1-5. Acceleration acting on the subject The acceleration acting on the subject 20 will be described with reference to FIGS. FIG. 4 is a front view for explaining the component of the gravitational acceleration g of the subject 20 in a state where the table 10 is tilted, and FIG. 5 is a plan view of the subject 20 on the table 10. The near side of the drawing in FIG.
On the left side. 6 is a graph showing the relationship between the inclination angle θ (°) of the table 10 and the acceleration amplitude g sin θ (cm / s ² ) acting on the subject 20, and FIG. 7 shows the table 10 at a constant period T (seconds). FIG. 8 is a graph showing the accelerations a _x and a _y (cm / s ² ) in the X and Y directions that act on the subject 20 when rotated, and FIG. 8 shows the acceleration (cm / s) in a conventional single-axis vibrator. It is a graph which shows the relationship between ² ) and stroke (cm).

  As shown in FIGS. 4 and 5, the direction of the gravitational acceleration g viewed from the subject 20 varies depending on the orientation of the subject 20 with respect to the tilt direction of the table 10. When the table 10 having the subject 20 placed on the upper surface 14 as shown in FIG. 4 is tilted at an inclination angle θ (°) with respect to the horizontal plane, the gravitational acceleration g acts on the center of the subject 20 as shown in FIG.

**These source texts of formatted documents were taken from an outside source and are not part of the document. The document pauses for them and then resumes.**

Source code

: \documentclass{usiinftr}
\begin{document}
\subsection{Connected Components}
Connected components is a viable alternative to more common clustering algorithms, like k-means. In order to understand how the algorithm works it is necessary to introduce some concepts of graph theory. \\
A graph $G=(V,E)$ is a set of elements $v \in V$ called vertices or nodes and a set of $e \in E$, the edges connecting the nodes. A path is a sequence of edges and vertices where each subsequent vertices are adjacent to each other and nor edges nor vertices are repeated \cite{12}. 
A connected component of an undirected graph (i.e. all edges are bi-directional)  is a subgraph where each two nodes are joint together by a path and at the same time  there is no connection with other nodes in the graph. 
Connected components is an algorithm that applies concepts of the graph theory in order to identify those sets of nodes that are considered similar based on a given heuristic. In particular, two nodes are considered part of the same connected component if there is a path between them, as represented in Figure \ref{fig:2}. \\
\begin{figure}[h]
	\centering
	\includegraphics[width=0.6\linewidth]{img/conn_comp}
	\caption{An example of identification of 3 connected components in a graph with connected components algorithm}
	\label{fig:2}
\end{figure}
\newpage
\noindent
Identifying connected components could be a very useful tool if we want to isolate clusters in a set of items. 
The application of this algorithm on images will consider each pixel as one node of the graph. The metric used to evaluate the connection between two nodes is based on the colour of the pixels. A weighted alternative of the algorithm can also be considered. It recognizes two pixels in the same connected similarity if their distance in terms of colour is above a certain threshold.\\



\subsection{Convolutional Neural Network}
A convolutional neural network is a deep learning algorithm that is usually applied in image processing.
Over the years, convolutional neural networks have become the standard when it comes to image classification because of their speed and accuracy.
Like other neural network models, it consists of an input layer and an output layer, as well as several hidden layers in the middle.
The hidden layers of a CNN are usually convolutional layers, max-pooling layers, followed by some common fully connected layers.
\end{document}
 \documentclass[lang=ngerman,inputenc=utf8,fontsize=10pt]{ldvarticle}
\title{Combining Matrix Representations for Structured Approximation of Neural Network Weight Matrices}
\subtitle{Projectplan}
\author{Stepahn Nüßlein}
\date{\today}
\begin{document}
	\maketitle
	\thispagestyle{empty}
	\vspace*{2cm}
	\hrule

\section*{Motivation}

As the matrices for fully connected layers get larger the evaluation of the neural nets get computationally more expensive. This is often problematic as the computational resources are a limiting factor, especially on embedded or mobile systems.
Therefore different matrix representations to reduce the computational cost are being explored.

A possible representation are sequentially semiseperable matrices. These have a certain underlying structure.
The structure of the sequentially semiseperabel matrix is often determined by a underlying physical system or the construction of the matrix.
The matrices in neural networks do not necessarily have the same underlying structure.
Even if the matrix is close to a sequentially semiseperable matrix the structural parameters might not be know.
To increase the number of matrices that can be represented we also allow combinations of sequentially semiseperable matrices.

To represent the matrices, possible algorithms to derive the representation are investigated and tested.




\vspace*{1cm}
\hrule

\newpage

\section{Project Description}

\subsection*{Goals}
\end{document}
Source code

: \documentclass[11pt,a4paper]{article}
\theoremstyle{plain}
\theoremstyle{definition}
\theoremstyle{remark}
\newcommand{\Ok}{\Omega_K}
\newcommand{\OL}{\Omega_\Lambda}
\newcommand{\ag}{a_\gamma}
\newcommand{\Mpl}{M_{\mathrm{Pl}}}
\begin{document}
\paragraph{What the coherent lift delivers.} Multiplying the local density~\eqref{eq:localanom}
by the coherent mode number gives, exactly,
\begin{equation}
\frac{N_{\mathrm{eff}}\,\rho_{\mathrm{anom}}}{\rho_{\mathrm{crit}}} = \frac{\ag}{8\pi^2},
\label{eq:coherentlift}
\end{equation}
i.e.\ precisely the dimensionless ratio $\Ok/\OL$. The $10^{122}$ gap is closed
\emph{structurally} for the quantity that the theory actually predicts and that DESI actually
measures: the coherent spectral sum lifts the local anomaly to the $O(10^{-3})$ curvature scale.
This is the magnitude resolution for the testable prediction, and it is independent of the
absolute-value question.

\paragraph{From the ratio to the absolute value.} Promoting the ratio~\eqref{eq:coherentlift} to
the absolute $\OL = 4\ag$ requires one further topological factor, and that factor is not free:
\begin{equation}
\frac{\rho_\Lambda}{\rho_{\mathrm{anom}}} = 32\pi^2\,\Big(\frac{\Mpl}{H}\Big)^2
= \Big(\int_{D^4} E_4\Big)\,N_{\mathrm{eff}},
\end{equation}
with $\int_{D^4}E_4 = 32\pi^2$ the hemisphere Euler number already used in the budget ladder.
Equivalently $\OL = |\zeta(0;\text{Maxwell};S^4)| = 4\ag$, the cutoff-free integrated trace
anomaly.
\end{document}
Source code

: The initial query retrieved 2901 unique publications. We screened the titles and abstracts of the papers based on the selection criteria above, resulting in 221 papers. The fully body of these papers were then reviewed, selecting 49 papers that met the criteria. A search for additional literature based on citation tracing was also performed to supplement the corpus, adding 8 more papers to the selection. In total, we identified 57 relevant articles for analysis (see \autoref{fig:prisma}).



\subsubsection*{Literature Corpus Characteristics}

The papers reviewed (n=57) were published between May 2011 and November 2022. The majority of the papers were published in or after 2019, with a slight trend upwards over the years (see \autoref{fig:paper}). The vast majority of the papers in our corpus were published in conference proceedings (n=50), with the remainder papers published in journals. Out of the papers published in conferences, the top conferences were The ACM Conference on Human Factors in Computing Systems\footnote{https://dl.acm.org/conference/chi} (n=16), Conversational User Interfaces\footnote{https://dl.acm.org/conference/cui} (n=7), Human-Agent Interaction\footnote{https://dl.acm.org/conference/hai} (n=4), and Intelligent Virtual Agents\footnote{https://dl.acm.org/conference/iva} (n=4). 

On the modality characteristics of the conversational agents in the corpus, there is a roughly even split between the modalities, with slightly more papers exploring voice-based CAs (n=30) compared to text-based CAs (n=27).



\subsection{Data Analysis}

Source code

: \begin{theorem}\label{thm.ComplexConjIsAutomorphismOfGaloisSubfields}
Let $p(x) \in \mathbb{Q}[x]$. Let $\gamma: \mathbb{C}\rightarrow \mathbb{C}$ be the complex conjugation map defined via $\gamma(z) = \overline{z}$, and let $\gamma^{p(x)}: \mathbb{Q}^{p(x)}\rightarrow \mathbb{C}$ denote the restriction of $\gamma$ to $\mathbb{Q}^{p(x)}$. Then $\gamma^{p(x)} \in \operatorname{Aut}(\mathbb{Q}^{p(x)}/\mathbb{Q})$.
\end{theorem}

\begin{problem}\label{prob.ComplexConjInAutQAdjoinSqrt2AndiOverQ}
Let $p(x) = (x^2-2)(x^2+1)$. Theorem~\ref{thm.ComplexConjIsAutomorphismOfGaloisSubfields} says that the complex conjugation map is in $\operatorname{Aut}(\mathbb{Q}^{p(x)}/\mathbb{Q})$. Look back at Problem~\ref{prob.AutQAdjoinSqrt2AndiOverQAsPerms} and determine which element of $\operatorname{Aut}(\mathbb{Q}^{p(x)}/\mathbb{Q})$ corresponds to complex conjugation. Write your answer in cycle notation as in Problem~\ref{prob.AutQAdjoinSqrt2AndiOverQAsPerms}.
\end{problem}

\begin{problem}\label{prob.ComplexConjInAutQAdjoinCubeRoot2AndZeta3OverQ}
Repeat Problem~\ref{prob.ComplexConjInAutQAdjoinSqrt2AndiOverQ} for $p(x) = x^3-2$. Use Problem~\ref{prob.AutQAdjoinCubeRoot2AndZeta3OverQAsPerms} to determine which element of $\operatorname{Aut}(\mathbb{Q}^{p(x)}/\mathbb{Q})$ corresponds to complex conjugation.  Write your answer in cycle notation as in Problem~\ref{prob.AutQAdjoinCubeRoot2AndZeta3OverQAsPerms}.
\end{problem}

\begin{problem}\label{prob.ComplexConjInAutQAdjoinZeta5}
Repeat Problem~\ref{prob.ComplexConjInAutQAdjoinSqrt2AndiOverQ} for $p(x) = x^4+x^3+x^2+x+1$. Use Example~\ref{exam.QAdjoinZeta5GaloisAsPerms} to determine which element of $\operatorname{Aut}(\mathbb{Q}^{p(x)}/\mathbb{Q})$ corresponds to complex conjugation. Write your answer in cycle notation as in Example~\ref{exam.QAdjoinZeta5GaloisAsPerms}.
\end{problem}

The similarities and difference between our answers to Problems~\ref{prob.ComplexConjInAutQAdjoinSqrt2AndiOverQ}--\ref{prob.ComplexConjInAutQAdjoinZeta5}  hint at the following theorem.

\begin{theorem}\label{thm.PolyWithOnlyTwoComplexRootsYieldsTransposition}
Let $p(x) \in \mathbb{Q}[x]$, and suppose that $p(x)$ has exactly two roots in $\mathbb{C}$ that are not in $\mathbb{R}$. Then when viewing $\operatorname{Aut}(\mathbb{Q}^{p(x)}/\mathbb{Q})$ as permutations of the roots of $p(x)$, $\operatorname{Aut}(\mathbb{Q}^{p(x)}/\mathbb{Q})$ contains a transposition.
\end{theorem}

  As shown in FIG. 5, when the table 10 is rotated around the rotation center 12 at an inclination angle θ (°) at a constant rotation speed (for example, T seconds for one rotation), the subject 20 (for example, the subject 20) The direction of the gravitational acceleration g acting in the (X direction) gradually changes depending on the direction of the subject 20. The component of the gravitational acceleration g in the tilt direction of the table 10 in the subject 20 is gsin θ.

  An angle φ formed by the tilt direction of the subject 20 and the table 10 is expressed by Expression (1).

（ｔ：回転開始からの経過時間（秒）、φ_０：回転開始前のテーブル１０の傾斜方向と被検体２０の向きのずれ角（°））。

(T: Elapsed time (seconds) from the start of rotation, φ ₀ : Deviation angle (°) between the tilt direction of the table 10 and the direction of the subject 20 before the rotation starts.

Further, at this time, the acceleration (cm / s ² ) acting in the front-rear direction (Y direction) and the left-right direction (X direction) as viewed from the subject 20 is expressed by Expression (2) and Expression (3).

（ａ_ｘ：被検体２０から見て左右方向（Ｘ方向）に働く加速度（ｃｍ／ｓ^２）、ａ_ｙ：被検体２０から見て前後方向（Ｙ方向）に働く加速度（ｃｍ／ｓ^２））。

(A _x : acceleration acting in the left-right direction (X direction) as viewed from the subject 20 (cm / s ² )) a _y : acceleration acting in the front-rear direction (Y direction) as seen from the subject 20 (cm / s ² ) ).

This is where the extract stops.